Figuring the corners were subject to the most stress, I decided to try using paintable latex caulk.  The corners still looked great when we moved.

Sooo...... I'm thinking the same thing may hold true here.  But first you have to create a place for the caulk to live.  Here, I widened the crack with an old can opener (the pointy triangle type):

Crack/joint widened with can opener
Then it was just a matter of shooting the caulk in the (widened) crack and smoothing it with my finger:

Crack/joint filled with paintable latex caulk
This particular caulk is "clear" but it starts out white.  It'll dry clear.  Like I said, I used my (moistened) finger to smooth it out.  That's all fine and dandy and works well - except that the caulk in the crack itself is a little concave.  I think I should have used a flat-edge putty knife.  No problem - I'll just apply another coat of caulk - and this time use a putty knife to smooth it.

Then it's (or should be) just a matter of painting.  The caulk should be stretchy enough to withstand any expansion/contraction.  I'll be sure to let you know how it works out.

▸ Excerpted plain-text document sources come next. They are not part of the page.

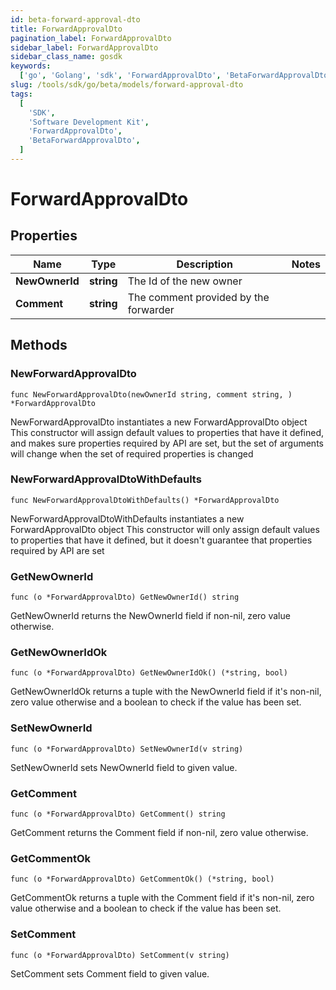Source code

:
 ```yaml
---
id: beta-forward-approval-dto
title: ForwardApprovalDto
pagination_label: ForwardApprovalDto
sidebar_label: ForwardApprovalDto
sidebar_class_name: gosdk
keywords:
  ['go', 'Golang', 'sdk', 'ForwardApprovalDto', 'BetaForwardApprovalDto']
slug: /tools/sdk/go/beta/models/forward-approval-dto
tags:
  [
    'SDK',
    'Software Development Kit',
    'ForwardApprovalDto',
    'BetaForwardApprovalDto',
  ]
---
```


# ForwardApprovalDto

## Properties

| Name           | Type       | Description                           | Notes |
| -------------- | ---------- | ------------------------------------- | ----- |
| **NewOwnerId** | **string** | The Id of the new owner               |
| **Comment**    | **string** | The comment provided by the forwarder |

## Methods

### NewForwardApprovalDto

`func NewForwardApprovalDto(newOwnerId string, comment string, ) *ForwardApprovalDto`

NewForwardApprovalDto instantiates a new ForwardApprovalDto object This constructor will assign default values to properties that have it defined, and makes sure properties required by API are set, but the set of arguments will change when the set of required properties is changed

### NewForwardApprovalDtoWithDefaults

`func NewForwardApprovalDtoWithDefaults() *ForwardApprovalDto`

NewForwardApprovalDtoWithDefaults instantiates a new ForwardApprovalDto object This constructor will only assign default values to properties that have it defined, but it doesn't guarantee that properties required by API are set

### GetNewOwnerId

`func (o *ForwardApprovalDto) GetNewOwnerId() string`

GetNewOwnerId returns the NewOwnerId field if non-nil, zero value otherwise.

### GetNewOwnerIdOk

`func (o *ForwardApprovalDto) GetNewOwnerIdOk() (*string, bool)`

GetNewOwnerIdOk returns a tuple with the NewOwnerId field if it's non-nil, zero value otherwise and a boolean to check if the value has been set.

### SetNewOwnerId

`func (o *ForwardApprovalDto) SetNewOwnerId(v string)`

SetNewOwnerId sets NewOwnerId field to given value.

### GetComment

`func (o *ForwardApprovalDto) GetComment() string`

GetComment returns the Comment field if non-nil, zero value otherwise.

### GetCommentOk

`func (o *ForwardApprovalDto) GetCommentOk() (*string, bool)`

GetCommentOk returns a tuple with the Comment field if it's non-nil, zero value otherwise and a boolean to check if the value has been set.

### SetComment

`func (o *ForwardApprovalDto) SetComment(v string)`

SetComment sets Comment field to given value.
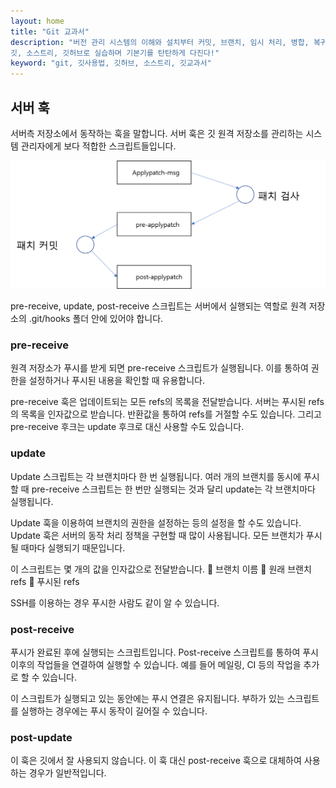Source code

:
 ```yaml
---
layout: home
title: "Git 교과서"
description: "버전 관리 시스템의 이해와 설치부터 커밋, 브랜치, 임시 처리, 병합, 복귀, 서브모듈, 태그까지
깃, 소스트리, 깃허브로 실습하며 기본기를 탄탄하게 다진다!"
keyword: "git, 깃사용법, 깃허브, 소스트리, 깃교과서"
---
```

## 서버 훅
서버측 저장소에서 동작하는 훅을 말합니다. 서버 훅은 깃 원격 저장소를 관리하는 시스템 관리자에게 보다 적합한 스크립트들입니다.

![훅](./img/image003.png)   

pre-receive, update, post-receive 스크립트는 서버에서 실행되는 역할로 원격 저장소의 .git/hooks 폴더 안에 있어야 합니다.

### pre-receive
원격 저장소가 푸시를 받게 되면 pre-receive 스크립트가 실행됩니다. 이를 통하여 권한을 설정하거나 푸시된 내용을 확인할 때 유용합니다.

pre-receive 훅은 업데이트되는 모든 refs의 목록을 전달받습니다. 서버는 푸시된 refs의 목록을 인자값으로 받습니다. 반환값을 통하여 refs를 거절할 수도 있습니다. 그리고 pre-receive 후크는 update 후크로 대신 사용할 수도 있습니다.

### update
Update 스크립트는 각 브랜치마다 한 번 실행됩니다. 여러 개의 브랜치를 동시에 푸시할 때 pre-receive 스크립트는 한 번만 실행되는 것과 달리 update는 각 브랜치마다 실행됩니다.

Update 훅을 이용하여 브랜치의 권한을 설정하는 등의 설정을 할 수도 있습니다. Update 훅은 서버의 동작 처리 정책을 구현할 때 많이 사용됩니다. 모든 브랜치가 푸시될 때마다 실행되기 때문입니다.

이 스크립트는 몇 개의 값을 인자값으로 전달받습니다.
	브랜치 이름
	원래 브랜치 refs
	푸시된 refs

SSH를 이용하는 경우 푸시한 사람도 같이 알 수 있습니다.

### post-receive
푸시가 완료된 후에 실행되는 스크립트입니다. Post-receive 스크립트를 통하여 푸시 이후의 작업들을 연결하여 실행할 수 있습니다. 예를 들어 메일링, CI 등의 작업을 추가로 할 수 있습니다.

이 스크립트가 실행되고 있는 동안에는 푸시 연결은 유지됩니다. 부하가 있는 스크립트를 실행하는 경우에는 푸시 동작이 길어질 수 있습니다.

### post-update
이 훅은 깃에서 잘 사용되지 않습니다. 이 훅 대신 post-receive 훅으로 대체하여 사용하는 경우가 일반적입니다.
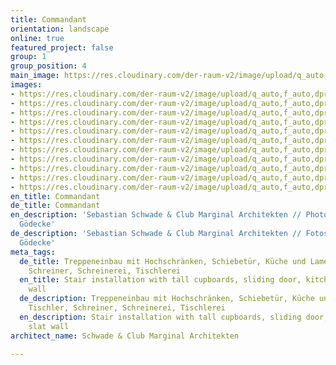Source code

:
```yaml
---
title: Commandant
orientation: landscape
online: true
featured_project: false
group: 1
group_position: 4
main_image: https://res.cloudinary.com/der-raum-v2/image/upload/q_auto,f_auto,dpr_auto/v1614947627/Einbauschrank-Lamellen-Schiebetuer-Exklusiv-Holz_xbnwtn_xkzazh.jpg
images:
- https://res.cloudinary.com/der-raum-v2/image/upload/q_auto,f_auto,dpr_auto/v1614947627/Einbauschrank-Lamellen-Schiebetuer-Exklusiv-Holz_xbnwtn_xkzazh.jpg
- https://res.cloudinary.com/der-raum-v2/image/upload/q_auto,f_auto,dpr_auto/v1614947650/Lamellen-Schiebetuer-Holz-Handwerk_cpz8ce_wgtpnh.jpg
- https://res.cloudinary.com/der-raum-v2/image/upload/q_auto,f_auto,dpr_auto/v1614947654/Sauna-Holz-hochwertiger-Innenausbau_h3jiqc_ehwqqk.jpg
- https://res.cloudinary.com/der-raum-v2/image/upload/q_auto,f_auto,dpr_auto/v1614947631/Garderobe-Flurschrank-Eingangsbereich-Empfangsbereich_dvqx74_f9edio.jpg
- https://res.cloudinary.com/der-raum-v2/image/upload/q_auto,f_auto,dpr_auto/v1614947629/Exklusive-Kueche-Stein-Einbauschrank-Loft-Kochinsel_kzlnit_wpj2fg.jpg
- https://res.cloudinary.com/der-raum-v2/image/upload/q_auto,f_auto,dpr_auto/v1614947661/Treppe-Einbauschrank-raumhoch-Design-nach-Mass_xo8otf_qf5d0r.jpg
- https://res.cloudinary.com/der-raum-v2/image/upload/q_auto,f_auto,dpr_auto/v1614947636/Kompletter-Innenausbau-Einbauschrank-Loft-Wohnbereich-Kueche_ir2tcz_dvsqzh.jpg
- https://res.cloudinary.com/der-raum-v2/image/upload/q_auto,f_auto,dpr_auto/v1614947612/Badezimmer-Tuer-Badezimmertuer-individuell_b01zqx_wk9741.jpg
- https://res.cloudinary.com/der-raum-v2/image/upload/q_auto,f_auto,dpr_auto/v1614947662/Treppe-Einbauschrank-wandhoch-Beleuchtung-LED_rbgrle_mvbzpg.jpg
- https://res.cloudinary.com/der-raum-v2/image/upload/q_auto,f_auto,dpr_auto/v1614947661/Treppe-Einbauschrank-raumhoch-LED-beleuchtet_vqagpt_ra17pz.jpg
- https://res.cloudinary.com/der-raum-v2/image/upload/q_auto,f_auto,dpr_auto/v1614947613/Badezimmer-exklusiv-Masterbad-Marmor-Stein_yi68d9_v2a5fg.jpg
en_title: Commandant
de_title: Commandant
en_description: 'Sebastian Schwade & Club Marginal Architekten // Photos: Maximilian
  Gödecke'
de_description: 'Sebastian Schwade & Club Marginal Architekten // Fotos: Maximilian
  Gödecke'
meta_tags:
  de_title: Treppeneinbau mit Hochschränken, Schiebetür, Küche und Lamellenwand, Tischler,
    Schreiner, Schreinerei, Tischlerei
  en_title: Stair installation with tall cupboards, sliding door, kitchen and slat
    wall
  de_description: Treppeneinbau mit Hochschränken, Schiebetür, Küche und Lamellenwand,
    Tischler, Schreiner, Schreinerei, Tischlerei
  en_description: Stair installation with tall cupboards, sliding door, kitchen and
    slat wall
architect_name: Schwade & Club Marginal Architekten

---
```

So that's it for this edition of Train Time (Tuesday, Sunday, whatever).  I'm finally learning that making some time to do even what you might think are little projects sure does add up.  Some of these things I (hopefully) will never have to do again - and now they're done.  Pretty cool.  Hopefully my experience will inspire you to get to even just a few of those "little" jobs that have been nagging you.  If nothing else, hopefully the tool tips (isn't that dental mirror awesome?!) will have you looking at new and novel ways to use everyday items.  With the dearth of the LHS (local hobby shop), we need to find our tool sources anywhere we can!

Monday, November 18, 2013

Operating Session - 11/14/2013

The First Officially Official Valley Line Operating Session is now in the books.  After the shakedown session, I had a punch list of items to do, and I got to most of them during the last Train Time Tuesday.  I even cut a viewing hole in the right end of the Somerset module so operators can see when they're close to the end of the tail track (which is in a tunnel - ugh!).  I didn't get to power the points of the switch that's in the tunnel, but the operators did ok with it anyway.  It helped that Joseph was there - he's fairly tall, and the bamboo skewer/uncoupling tool was long enough to reach.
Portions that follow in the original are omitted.